→ **EXERCISE DETAILS**: Search the records for the string "https", then copy each line where it appears.

RECORD EXTRACTS: Begin

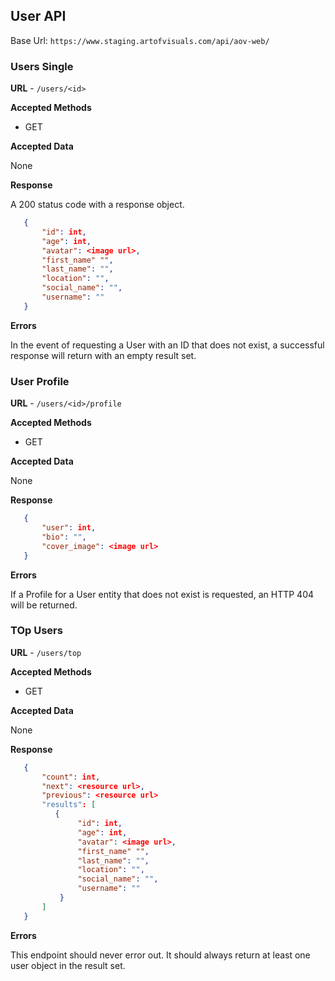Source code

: ## User API

Base Url: `https://www.staging.artofvisuals.com/api/aov-web/`

### Users Single
**URL** - `/users/<id>`

**Accepted Methods**
- GET

**Accepted Data**

None

**Response**

A 200 status code with a response object.

```json
   {
       "id": int,
       "age": int,
       "avatar": <image url>,
       "first_name" "",
       "last_name": "",
       "location": "",
       "social_name": "",
       "username": ""
   }
```

**Errors**

In the event of requesting a User with an ID that does not exist, a successful response will return with an empty result
set.

### User Profile
**URL** - `/users/<id>/profile`

**Accepted Methods**
- GET

**Accepted Data**

None

**Response**

```json
   {
       "user": int,
       "bio": "",
       "cover_image": <image url>
   }
```

**Errors**

If a Profile for a User entity that does not exist is requested, an HTTP 404 will be returned.

### TOp Users
**URL** - `/users/top`

**Accepted Methods**
- GET

**Accepted Data**

None

**Response**

```json
   {
       "count": int,
       "next": <resource url>,
       "previous": <resource url>
       "results": [
          {
               "id": int,
               "age": int,
               "avatar": <image url>,
               "first_name" "",
               "last_name": "",
               "location": "",
               "social_name": "",
               "username": ""
           }
       ]
   }
```

**Errors**

This endpoint should never error out. It should always return at least one user object in the result set.
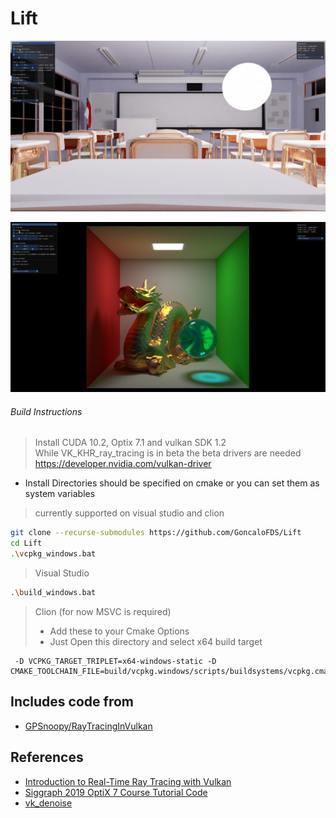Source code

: # Lift

![](images/Lift_P1oPhpLo6n.jpg)

![](images/Lift_6vp85Sj4dG.jpg)

###### Build Instructions

> Install CUDA 10.2, Optix 7.1 and vulkan SDK 1.2 \
> While VK_KHR_ray_tracing is in beta the beta drivers are needed https://developer.nvidia.com/vulkan-driver
*  Install Directories should be specified on cmake or you can set them as system variables

> currently supported on visual studio and clion
 
```bash
git clone --recurse-submodules https://github.com/GoncaloFDS/Lift
cd Lift
.\vcpkg_windows.bat
```

> Visual Studio
```bash
.\build_windows.bat
```

> Clion (for now MSVC is required)
>* Add these to your Cmake Options
>* Just Open this directory and select x64 build target 
```
 -D VCPKG_TARGET_TRIPLET=x64-windows-static -D CMAKE_TOOLCHAIN_FILE=build/vcpkg.windows/scripts/buildsystems/vcpkg.cmake
```

## Includes code from

* [GPSnoopy/RayTracingInVulkan](https://github.com/GPSnoopy/RayTracingInVulkan)

## References

* [Introduction to Real-Time Ray Tracing with Vulkan](https://devblogs.nvidia.com/vulkan-raytracing/)
* [Siggraph 2019 OptiX 7 Course Tutorial Code](https://gitlab.com/ingowald/optix7course)
* [vk_denoise](https://github.com/nvpro-samples/vk_denoise)
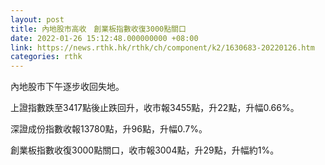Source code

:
 ```yaml
---
layout: post
title: 內地股市高收　創業板指數收復3000點關口
date: 2022-01-26 15:12:48.000000000 +08:00
link: https://news.rthk.hk/rthk/ch/component/k2/1630683-20220126.htm
categories: rthk
---
```


內地股市下午逐步收回失地。

上證指數跌至3417點後止跌回升，收市報3455點，升22點，升幅0.66%。

深證成份指數收報13780點，升96點，升幅0.7%。

創業板指數收復3000點關口，收市報3004點，升29點，升幅約1%。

RECORD EXTRACTS: End

→ **THE COMPLETED TASK**:
Base Url: `https://www.staging.artofvisuals.com/api/aov-web/`
> While VK_KHR_ray_tracing is in beta the beta drivers are needed https://developer.nvidia.com/vulkan-driver
git clone --recurse-submodules https://github.com/GoncaloFDS/Lift
* [GPSnoopy/RayTracingInVulkan](https://github.com/GPSnoopy/RayTracingInVulkan)
* [Introduction to Real-Time Ray Tracing with Vulkan](https://devblogs.nvidia.com/vulkan-raytracing/)
* [Siggraph 2019 OptiX 7 Course Tutorial Code](https://gitlab.com/ingowald/optix7course)
* [vk_denoise](https://github.com/nvpro-samples/vk_denoise)
link: https://news.rthk.hk/rthk/ch/component/k2/1630683-20220126.htm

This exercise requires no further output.